» **Problem details**
Exact output of all the records is required.

» **Materials provided**
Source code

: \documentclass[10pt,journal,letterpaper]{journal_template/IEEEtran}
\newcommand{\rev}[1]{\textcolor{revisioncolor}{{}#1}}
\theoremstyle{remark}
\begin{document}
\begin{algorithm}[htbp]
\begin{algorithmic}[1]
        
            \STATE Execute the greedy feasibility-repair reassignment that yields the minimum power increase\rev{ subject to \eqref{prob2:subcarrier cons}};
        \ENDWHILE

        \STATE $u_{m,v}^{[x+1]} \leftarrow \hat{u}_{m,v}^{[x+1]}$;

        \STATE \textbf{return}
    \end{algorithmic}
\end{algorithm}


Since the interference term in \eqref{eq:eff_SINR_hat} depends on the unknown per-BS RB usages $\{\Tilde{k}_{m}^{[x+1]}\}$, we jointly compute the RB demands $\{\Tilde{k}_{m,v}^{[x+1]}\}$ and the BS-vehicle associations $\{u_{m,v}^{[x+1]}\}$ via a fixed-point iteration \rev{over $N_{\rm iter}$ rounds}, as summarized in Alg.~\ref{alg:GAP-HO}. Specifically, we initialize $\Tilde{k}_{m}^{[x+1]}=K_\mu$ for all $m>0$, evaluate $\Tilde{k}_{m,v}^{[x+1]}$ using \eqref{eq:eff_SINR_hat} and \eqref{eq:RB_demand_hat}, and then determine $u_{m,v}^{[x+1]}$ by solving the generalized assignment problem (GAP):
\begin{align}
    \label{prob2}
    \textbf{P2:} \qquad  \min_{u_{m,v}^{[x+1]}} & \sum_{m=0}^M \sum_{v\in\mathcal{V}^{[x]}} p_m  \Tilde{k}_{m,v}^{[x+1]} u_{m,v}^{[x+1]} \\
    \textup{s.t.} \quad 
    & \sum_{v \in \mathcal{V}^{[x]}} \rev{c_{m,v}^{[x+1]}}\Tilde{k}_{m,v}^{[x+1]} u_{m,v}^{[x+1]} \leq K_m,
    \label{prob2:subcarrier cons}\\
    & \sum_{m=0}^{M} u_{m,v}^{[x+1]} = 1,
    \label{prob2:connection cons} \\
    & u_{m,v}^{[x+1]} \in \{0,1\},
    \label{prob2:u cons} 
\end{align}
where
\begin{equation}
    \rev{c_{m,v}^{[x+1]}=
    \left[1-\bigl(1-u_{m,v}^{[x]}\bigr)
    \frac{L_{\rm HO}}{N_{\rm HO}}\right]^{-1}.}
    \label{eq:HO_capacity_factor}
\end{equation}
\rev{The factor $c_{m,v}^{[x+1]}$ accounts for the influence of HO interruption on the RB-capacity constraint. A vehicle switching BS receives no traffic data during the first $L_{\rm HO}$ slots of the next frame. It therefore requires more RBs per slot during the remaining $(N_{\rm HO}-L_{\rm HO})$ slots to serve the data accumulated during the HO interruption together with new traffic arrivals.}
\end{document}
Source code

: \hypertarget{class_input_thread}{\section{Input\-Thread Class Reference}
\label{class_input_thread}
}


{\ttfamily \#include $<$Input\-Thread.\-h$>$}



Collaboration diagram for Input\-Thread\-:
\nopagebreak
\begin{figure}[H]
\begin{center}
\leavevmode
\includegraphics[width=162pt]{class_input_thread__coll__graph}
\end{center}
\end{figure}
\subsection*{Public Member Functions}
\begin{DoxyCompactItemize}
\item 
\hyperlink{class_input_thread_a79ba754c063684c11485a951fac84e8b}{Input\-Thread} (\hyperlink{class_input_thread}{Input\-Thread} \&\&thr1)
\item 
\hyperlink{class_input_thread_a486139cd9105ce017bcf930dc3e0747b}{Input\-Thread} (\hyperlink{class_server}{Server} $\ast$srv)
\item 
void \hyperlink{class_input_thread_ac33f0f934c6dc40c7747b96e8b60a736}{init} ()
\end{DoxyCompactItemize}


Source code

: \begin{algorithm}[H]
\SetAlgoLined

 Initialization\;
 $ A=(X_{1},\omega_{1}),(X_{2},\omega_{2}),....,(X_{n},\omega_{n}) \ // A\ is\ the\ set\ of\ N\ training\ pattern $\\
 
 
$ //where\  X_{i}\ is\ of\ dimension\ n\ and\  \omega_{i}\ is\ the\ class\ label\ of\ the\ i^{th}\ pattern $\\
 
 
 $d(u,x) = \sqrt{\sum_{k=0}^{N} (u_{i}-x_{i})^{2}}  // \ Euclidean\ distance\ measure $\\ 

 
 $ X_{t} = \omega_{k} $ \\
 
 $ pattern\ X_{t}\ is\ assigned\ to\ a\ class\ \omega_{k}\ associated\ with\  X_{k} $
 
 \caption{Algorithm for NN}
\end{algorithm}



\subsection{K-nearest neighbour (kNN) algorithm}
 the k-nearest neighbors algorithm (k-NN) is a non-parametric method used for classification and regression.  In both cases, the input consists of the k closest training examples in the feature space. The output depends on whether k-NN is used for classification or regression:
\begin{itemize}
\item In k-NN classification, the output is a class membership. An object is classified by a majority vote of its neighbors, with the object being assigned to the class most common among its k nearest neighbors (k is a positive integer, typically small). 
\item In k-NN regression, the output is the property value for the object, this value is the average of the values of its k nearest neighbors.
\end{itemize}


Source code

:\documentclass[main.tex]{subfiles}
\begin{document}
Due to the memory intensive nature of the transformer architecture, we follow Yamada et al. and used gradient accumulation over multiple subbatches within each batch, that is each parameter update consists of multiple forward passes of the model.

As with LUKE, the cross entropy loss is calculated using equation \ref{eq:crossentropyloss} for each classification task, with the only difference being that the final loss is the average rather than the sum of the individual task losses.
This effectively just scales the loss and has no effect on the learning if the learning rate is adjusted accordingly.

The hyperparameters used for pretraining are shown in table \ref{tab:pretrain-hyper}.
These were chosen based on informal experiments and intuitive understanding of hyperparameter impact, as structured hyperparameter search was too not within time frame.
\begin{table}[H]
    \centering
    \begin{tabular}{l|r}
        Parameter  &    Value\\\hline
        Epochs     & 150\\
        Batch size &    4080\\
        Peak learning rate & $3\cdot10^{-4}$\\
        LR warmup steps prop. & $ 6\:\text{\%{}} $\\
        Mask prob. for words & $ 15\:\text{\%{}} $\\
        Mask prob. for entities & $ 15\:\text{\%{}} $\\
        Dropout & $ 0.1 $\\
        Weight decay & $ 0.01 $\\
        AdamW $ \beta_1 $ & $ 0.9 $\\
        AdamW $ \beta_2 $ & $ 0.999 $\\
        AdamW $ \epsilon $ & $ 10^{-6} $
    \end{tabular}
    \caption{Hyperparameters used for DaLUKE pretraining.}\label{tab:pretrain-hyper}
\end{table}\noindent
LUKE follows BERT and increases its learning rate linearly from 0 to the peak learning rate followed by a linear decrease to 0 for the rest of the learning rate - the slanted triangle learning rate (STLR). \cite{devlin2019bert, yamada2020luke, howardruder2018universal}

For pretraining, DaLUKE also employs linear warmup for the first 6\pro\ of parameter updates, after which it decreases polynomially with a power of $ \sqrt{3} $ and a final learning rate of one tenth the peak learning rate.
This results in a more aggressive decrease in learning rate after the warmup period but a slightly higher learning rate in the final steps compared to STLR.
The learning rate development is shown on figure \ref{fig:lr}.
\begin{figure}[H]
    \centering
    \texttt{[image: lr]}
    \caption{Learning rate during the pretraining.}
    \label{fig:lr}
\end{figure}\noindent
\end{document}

» **Your solution**
Source code

: \documentclass[10pt,journal,letterpaper]{journal_template/IEEEtran}
\newcommand{\rev}[1]{\textcolor{revisioncolor}{{}#1}}
\theoremstyle{remark}
\begin{document}
\begin{algorithm}[htbp]
\begin{algorithmic}[1]
        
            \STATE Execute the greedy feasibility-repair reassignment that yields the minimum power increase\rev{ subject to \eqref{prob2:subcarrier cons}};
        \ENDWHILE

        \STATE $u_{m,v}^{[x+1]} \leftarrow \hat{u}_{m,v}^{[x+1]}$;

        \STATE \textbf{return}
    \end{algorithmic}
\end{algorithm}


Since the interference term in \eqref{eq:eff_SINR_hat} depends on the unknown per-BS RB usages $\{\Tilde{k}_{m}^{[x+1]}\}$, we jointly compute the RB demands $\{\Tilde{k}_{m,v}^{[x+1]}\}$ and the BS-vehicle associations $\{u_{m,v}^{[x+1]}\}$ via a fixed-point iteration \rev{over $N_{\rm iter}$ rounds}, as summarized in Alg.~\ref{alg:GAP-HO}. Specifically, we initialize $\Tilde{k}_{m}^{[x+1]}=K_\mu$ for all $m>0$, evaluate $\Tilde{k}_{m,v}^{[x+1]}$ using \eqref{eq:eff_SINR_hat} and \eqref{eq:RB_demand_hat}, and then determine $u_{m,v}^{[x+1]}$ by solving the generalized assignment problem (GAP):
\begin{align}
    \label{prob2}
    \textbf{P2:} \qquad  \min_{u_{m,v}^{[x+1]}} & \sum_{m=0}^M \sum_{v\in\mathcal{V}^{[x]}} p_m  \Tilde{k}_{m,v}^{[x+1]} u_{m,v}^{[x+1]} \\
    \textup{s.t.} \quad 
    & \sum_{v \in \mathcal{V}^{[x]}} \rev{c_{m,v}^{[x+1]}}\Tilde{k}_{m,v}^{[x+1]} u_{m,v}^{[x+1]} \leq K_m,
    \label{prob2:subcarrier cons}\\
    & \sum_{m=0}^{M} u_{m,v}^{[x+1]} = 1,
    \label{prob2:connection cons} \\
    & u_{m,v}^{[x+1]} \in \{0,1\},
    \label{prob2:u cons} 
\end{align}
where
\begin{equation}
    \rev{c_{m,v}^{[x+1]}=
    \left[1-\bigl(1-u_{m,v}^{[x]}\bigr)
    \frac{L_{\rm HO}}{N_{\rm HO}}\right]^{-1}.}
    \label{eq:HO_capacity_factor}
\end{equation}
\rev{The factor $c_{m,v}^{[x+1]}$ accounts for the influence of HO interruption on the RB-capacity constraint. A vehicle switching BS receives no traffic data during the first $L_{\rm HO}$ slots of the next frame. It therefore requires more RBs per slot during the remaining $(N_{\rm HO}-L_{\rm HO})$ slots to serve the data accumulated during the HO interruption together with new traffic arrivals.}
\end{document}
Source code

: \hypertarget{class_input_thread}{\section{Input\-Thread Class Reference}
\label{class_input_thread}
}


{\ttfamily \#include $<$Input\-Thread.\-h$>$}



Collaboration diagram for Input\-Thread\-:
\nopagebreak
\begin{figure}[H]
\begin{center}
\leavevmode
\includegraphics[width=162pt]{class_input_thread__coll__graph}
\end{center}
\end{figure}
\subsection*{Public Member Functions}
\begin{DoxyCompactItemize}
\item 
\hyperlink{class_input_thread_a79ba754c063684c11485a951fac84e8b}{Input\-Thread} (\hyperlink{class_input_thread}{Input\-Thread} \&\&thr1)
\item 
\hyperlink{class_input_thread_a486139cd9105ce017bcf930dc3e0747b}{Input\-Thread} (\hyperlink{class_server}{Server} $\ast$srv)
\item 
void \hyperlink{class_input_thread_ac33f0f934c6dc40c7747b96e8b60a736}{init} ()
\end{DoxyCompactItemize}


Source code

: \begin{algorithm}[H]
\SetAlgoLined

 Initialization\;
 $ A=(X_{1},\omega_{1}),(X_{2},\omega_{2}),....,(X_{n},\omega_{n}) \ // A\ is\ the\ set\ of\ N\ training\ pattern $\\
 
 
$ //where\  X_{i}\ is\ of\ dimension\ n\ and\  \omega_{i}\ is\ the\ class\ label\ of\ the\ i^{th}\ pattern $\\
 
 
 $d(u,x) = \sqrt{\sum_{k=0}^{N} (u_{i}-x_{i})^{2}}  // \ Euclidean\ distance\ measure $\\ 

 
 $ X_{t} = \omega_{k} $ \\
 
 $ pattern\ X_{t}\ is\ assigned\ to\ a\ class\ \omega_{k}\ associated\ with\  X_{k} $
 
 \caption{Algorithm for NN}
\end{algorithm}



\subsection{K-nearest neighbour (kNN) algorithm}
 the k-nearest neighbors algorithm (k-NN) is a non-parametric method used for classification and regression.  In both cases, the input consists of the k closest training examples in the feature space. The output depends on whether k-NN is used for classification or regression:
\begin{itemize}
\item In k-NN classification, the output is a class membership. An object is classified by a majority vote of its neighbors, with the object being assigned to the class most common among its k nearest neighbors (k is a positive integer, typically small). 
\item In k-NN regression, the output is the property value for the object, this value is the average of the values of its k nearest neighbors.
\end{itemize}


Source code

:\documentclass[main.tex]{subfiles}
\begin{document}
Due to the memory intensive nature of the transformer architecture, we follow Yamada et al. and used gradient accumulation over multiple subbatches within each batch, that is each parameter update consists of multiple forward passes of the model.

As with LUKE, the cross entropy loss is calculated using equation \ref{eq:crossentropyloss} for each classification task, with the only difference being that the final loss is the average rather than the sum of the individual task losses.
This effectively just scales the loss and has no effect on the learning if the learning rate is adjusted accordingly.

The hyperparameters used for pretraining are shown in table \ref{tab:pretrain-hyper}.
These were chosen based on informal experiments and intuitive understanding of hyperparameter impact, as structured hyperparameter search was too not within time frame.
\begin{table}[H]
    \centering
    \begin{tabular}{l|r}
        Parameter  &    Value\\\hline
        Epochs     & 150\\
        Batch size &    4080\\
        Peak learning rate & $3\cdot10^{-4}$\\
        LR warmup steps prop. & $ 6\:\text{\%{}} $\\
        Mask prob. for words & $ 15\:\text{\%{}} $\\
        Mask prob. for entities & $ 15\:\text{\%{}} $\\
        Dropout & $ 0.1 $\\
        Weight decay & $ 0.01 $\\
        AdamW $ \beta_1 $ & $ 0.9 $\\
        AdamW $ \beta_2 $ & $ 0.999 $\\
        AdamW $ \epsilon $ & $ 10^{-6} $
    \end{tabular}
    \caption{Hyperparameters used for DaLUKE pretraining.}\label{tab:pretrain-hyper}
\end{table}\noindent
LUKE follows BERT and increases its learning rate linearly from 0 to the peak learning rate followed by a linear decrease to 0 for the rest of the learning rate - the slanted triangle learning rate (STLR). \cite{devlin2019bert, yamada2020luke, howardruder2018universal}

For pretraining, DaLUKE also employs linear warmup for the first 6\pro\ of parameter updates, after which it decreases polynomially with a power of $ \sqrt{3} $ and a final learning rate of one tenth the peak learning rate.
This results in a more aggressive decrease in learning rate after the warmup period but a slightly higher learning rate in the final steps compared to STLR.
The learning rate development is shown on figure \ref{fig:lr}.
\begin{figure}[H]
    \centering
    \texttt{[image: lr]}
    \caption{Learning rate during the pretraining.}
    \label{fig:lr}
\end{figure}\noindent
\end{document}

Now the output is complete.